The recovery process
If Universal Restore cannot find a compatible driver in the specified locations, it will display a prompt
with the problem device. Do any of the following:
Add the driver to any of the previously specified locations and click Retry.
If you do not remember the location, continue the recovery. If the result is not satisfactory, start
Universal Restore without recovery by clicking Apply Universal Restore in the media welcome
screen. When configuring the operation, specify the necessary driver.
Once Windows boots, it will initialize the standard procedure for installing new hardware. The
network adapter driver will be installed silently if the driver has the Microsoft Windows signature.
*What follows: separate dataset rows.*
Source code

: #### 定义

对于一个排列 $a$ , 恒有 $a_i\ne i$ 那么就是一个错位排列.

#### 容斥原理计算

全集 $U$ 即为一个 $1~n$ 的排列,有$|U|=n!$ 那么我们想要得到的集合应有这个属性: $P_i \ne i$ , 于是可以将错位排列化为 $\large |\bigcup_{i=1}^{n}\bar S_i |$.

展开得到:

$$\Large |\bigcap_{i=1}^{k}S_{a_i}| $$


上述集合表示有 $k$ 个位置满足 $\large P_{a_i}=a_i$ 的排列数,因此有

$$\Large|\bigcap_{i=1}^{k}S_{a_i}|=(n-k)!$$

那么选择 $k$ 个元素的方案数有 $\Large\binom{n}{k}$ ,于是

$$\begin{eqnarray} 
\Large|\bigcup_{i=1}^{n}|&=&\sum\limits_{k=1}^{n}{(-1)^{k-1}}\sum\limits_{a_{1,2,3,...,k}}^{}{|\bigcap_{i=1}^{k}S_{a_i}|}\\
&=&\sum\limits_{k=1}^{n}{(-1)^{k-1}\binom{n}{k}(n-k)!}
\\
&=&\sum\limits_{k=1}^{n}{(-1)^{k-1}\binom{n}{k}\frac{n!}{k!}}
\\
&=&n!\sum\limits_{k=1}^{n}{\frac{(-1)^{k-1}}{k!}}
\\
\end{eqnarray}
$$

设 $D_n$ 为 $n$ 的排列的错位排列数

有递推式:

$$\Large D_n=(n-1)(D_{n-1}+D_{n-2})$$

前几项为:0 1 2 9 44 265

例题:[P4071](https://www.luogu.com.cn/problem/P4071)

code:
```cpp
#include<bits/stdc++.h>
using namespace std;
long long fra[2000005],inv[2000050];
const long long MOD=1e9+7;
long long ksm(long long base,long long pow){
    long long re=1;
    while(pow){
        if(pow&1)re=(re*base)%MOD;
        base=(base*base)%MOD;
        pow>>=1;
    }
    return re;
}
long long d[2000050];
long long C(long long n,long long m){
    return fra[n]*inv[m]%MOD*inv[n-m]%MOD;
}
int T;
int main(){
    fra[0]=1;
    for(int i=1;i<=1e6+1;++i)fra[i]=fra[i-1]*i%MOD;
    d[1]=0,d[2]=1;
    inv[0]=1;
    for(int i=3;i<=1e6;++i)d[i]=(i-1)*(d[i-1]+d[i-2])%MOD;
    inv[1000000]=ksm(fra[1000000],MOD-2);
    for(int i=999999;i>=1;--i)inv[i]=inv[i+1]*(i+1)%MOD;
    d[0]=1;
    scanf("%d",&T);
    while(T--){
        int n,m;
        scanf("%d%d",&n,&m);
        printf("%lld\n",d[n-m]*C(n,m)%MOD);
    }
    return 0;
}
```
Otherwise, Windows will ask for confirmation on whether to install the unsigned driver.
After that, you will be able to configure the network connection and specify drivers for the video
adapter, USB and other devices.
5.2.2.2 Applying Universal Restore to multiple operating systems
During recovery, you can use Universal Restore for operating systems of a certain type: all Windows
systems, all Linux systems, or both.
If your selection of volumes to recover contains multiple Windows systems, you can specify all
drivers for them in a single list. Each driver will be installed in the operating system for which it is
intended.
5.3 Recovering BIOS-based systems to UEFI-based and
vice versa
Acronis Backup & Recovery 11 supports transferring Windows operating systems between
BIOS-based hardware and hardware that supports Unified Extensible Firmware Interface (UEFI).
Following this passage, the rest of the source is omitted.